At least once before I’ve posted interesting or inspirational quotes related to long distance running, partly because I’ve been a runner for about thirty years (with a few short breaks in there), and partly because I receive a “quote of the day” email from Runner’s World (annoying mass-market running magazine I used to subscribe to). One of the most recent comes from perhaps my all-time favorite runner, Steve Prefontaine, who was not only one of America’s all-time great runners, but also an inspiring personality. Not only that, but he went to University of Oregon, and you’ve got to love the Ducks!
“A man can fail many times, but he isn’t a failure until he begins to blame somebody else.”

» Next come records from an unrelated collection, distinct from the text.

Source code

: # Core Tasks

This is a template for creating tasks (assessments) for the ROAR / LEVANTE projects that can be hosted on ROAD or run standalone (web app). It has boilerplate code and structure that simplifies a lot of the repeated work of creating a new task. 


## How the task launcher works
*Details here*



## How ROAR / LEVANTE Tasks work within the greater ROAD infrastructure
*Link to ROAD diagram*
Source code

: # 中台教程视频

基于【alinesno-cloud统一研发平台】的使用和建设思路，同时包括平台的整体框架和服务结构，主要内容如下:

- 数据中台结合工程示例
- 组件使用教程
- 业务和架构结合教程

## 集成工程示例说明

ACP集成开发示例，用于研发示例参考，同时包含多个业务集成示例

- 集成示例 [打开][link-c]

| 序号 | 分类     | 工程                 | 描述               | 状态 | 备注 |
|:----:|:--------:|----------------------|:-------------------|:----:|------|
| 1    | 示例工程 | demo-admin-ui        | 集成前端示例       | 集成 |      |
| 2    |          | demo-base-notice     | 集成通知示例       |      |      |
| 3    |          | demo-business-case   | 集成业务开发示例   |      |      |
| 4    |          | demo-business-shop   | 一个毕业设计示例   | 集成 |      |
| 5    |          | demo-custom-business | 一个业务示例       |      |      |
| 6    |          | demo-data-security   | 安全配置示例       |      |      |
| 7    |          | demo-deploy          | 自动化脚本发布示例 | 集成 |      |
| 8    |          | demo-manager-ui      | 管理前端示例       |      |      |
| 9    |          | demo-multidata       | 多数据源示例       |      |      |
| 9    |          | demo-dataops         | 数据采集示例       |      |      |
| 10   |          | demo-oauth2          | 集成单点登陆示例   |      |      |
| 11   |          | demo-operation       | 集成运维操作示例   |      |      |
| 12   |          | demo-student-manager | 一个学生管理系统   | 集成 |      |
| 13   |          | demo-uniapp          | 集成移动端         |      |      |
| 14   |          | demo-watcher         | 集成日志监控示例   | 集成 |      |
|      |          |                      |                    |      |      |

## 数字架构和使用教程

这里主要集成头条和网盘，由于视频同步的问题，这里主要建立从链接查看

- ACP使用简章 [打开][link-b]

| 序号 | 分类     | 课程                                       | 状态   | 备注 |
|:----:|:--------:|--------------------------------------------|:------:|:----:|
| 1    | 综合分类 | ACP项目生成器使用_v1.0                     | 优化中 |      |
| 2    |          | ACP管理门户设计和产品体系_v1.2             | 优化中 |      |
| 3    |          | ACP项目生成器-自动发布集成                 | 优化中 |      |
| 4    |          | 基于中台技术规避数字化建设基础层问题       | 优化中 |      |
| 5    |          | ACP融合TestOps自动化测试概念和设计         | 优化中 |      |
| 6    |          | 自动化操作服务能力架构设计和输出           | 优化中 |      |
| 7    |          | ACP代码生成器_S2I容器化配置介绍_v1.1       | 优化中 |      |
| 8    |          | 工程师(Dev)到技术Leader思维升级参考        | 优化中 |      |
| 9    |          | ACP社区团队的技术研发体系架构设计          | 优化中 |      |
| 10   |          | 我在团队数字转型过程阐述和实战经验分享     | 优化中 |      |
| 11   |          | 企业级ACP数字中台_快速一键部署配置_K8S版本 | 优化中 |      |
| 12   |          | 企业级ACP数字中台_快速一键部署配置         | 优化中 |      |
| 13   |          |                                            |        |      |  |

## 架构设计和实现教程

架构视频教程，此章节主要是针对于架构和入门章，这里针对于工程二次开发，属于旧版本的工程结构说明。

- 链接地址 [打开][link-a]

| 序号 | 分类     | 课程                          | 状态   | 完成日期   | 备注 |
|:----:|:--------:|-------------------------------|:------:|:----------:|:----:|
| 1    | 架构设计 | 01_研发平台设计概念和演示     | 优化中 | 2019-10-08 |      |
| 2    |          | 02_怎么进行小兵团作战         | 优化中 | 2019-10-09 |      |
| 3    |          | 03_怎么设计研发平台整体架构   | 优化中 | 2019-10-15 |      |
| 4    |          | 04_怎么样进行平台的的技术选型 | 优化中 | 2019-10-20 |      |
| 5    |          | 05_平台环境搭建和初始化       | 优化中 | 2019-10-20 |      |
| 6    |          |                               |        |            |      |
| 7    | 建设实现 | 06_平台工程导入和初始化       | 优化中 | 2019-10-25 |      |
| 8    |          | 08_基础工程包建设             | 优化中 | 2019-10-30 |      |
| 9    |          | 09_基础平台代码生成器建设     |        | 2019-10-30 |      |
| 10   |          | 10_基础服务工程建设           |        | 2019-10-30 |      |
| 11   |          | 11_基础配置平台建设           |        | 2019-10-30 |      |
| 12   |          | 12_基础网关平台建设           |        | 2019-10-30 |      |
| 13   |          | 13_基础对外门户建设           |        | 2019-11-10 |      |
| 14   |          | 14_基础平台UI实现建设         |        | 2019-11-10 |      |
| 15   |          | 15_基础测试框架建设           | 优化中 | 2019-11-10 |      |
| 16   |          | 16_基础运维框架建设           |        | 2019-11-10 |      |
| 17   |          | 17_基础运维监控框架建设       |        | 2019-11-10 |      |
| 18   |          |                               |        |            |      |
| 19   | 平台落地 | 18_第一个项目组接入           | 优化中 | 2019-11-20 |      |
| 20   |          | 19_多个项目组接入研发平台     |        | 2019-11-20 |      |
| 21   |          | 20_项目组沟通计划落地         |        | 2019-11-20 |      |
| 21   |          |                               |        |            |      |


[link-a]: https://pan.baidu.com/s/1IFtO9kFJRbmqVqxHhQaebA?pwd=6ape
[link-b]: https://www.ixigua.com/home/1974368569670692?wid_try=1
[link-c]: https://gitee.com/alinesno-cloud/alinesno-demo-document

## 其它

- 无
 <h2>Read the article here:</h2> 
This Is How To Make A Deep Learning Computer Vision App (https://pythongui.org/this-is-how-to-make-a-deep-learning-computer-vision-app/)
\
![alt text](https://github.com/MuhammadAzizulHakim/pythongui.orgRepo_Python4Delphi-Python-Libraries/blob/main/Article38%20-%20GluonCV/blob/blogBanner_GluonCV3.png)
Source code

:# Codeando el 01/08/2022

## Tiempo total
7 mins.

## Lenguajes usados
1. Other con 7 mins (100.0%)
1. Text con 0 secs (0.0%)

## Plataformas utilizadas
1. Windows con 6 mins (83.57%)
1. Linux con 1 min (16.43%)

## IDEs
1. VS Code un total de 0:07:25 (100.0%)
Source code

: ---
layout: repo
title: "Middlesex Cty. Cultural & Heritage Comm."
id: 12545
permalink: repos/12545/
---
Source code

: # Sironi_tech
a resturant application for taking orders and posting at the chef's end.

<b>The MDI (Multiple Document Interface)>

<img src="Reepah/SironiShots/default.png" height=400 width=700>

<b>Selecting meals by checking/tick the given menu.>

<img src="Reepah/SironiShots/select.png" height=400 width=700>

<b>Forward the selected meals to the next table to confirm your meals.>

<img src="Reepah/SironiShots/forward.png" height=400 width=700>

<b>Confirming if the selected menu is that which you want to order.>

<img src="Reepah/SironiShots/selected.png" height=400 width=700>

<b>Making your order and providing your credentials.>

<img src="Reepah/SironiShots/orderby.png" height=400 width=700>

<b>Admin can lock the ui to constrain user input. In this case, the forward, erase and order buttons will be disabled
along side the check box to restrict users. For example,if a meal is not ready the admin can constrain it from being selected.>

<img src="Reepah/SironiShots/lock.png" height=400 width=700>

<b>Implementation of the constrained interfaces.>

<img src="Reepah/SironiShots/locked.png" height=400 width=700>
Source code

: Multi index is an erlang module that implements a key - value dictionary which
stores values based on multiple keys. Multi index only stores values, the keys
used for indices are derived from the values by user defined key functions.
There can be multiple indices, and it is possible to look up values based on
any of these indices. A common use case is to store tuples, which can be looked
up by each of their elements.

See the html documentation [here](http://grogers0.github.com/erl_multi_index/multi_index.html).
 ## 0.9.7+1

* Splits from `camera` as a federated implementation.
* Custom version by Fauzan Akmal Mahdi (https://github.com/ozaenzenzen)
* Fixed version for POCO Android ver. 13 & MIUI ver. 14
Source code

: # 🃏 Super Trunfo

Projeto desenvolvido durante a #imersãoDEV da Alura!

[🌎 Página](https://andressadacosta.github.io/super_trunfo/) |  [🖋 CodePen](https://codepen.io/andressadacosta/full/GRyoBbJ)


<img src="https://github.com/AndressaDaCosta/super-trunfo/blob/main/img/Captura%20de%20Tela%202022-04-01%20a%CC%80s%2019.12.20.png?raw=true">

–Steve Prefontaine, American middle and long-distance runner
I’ve been fighting through a period of self-questioning with regard to my writing lately. I’m still working as hard as ever, and producing what I consider to be increasingly strong work, but just lately I’ve been feeling the sting of rejection a bit more than usual. Really just feeling a bit fatigued, though no less determined.
Prefontaine’s quote reminds me that at times when you feel bogged down in the accumulated mire of rejection or failure, it can be tempting to blame your circumstances on others. I could convince myself I’m not finding receptive editors because they’re only looking for big names anyway, or that magazines aren’t looking for the kind of thing I’m doing because the SF community only wants to see the same Heinlein and Gibson tributes over and over. I don’t really believe those things are true, but I could blame others as a way of deflecting the pain of the struggle.
Like Prefontaine, though, I believe pointing the finger at others is the beginning of failure. A writer who blames everyone outside himself won’t look hard enough at what he needs to improve, or consider what new approach to his craft might get him where he wants to be. I think looking at your own work with honest appraisal, and consistently putting in the labor, are requirements of improvement and eventual success. It’s also perfectly healthy to admit your own disappointment, so you can deal with it and move on.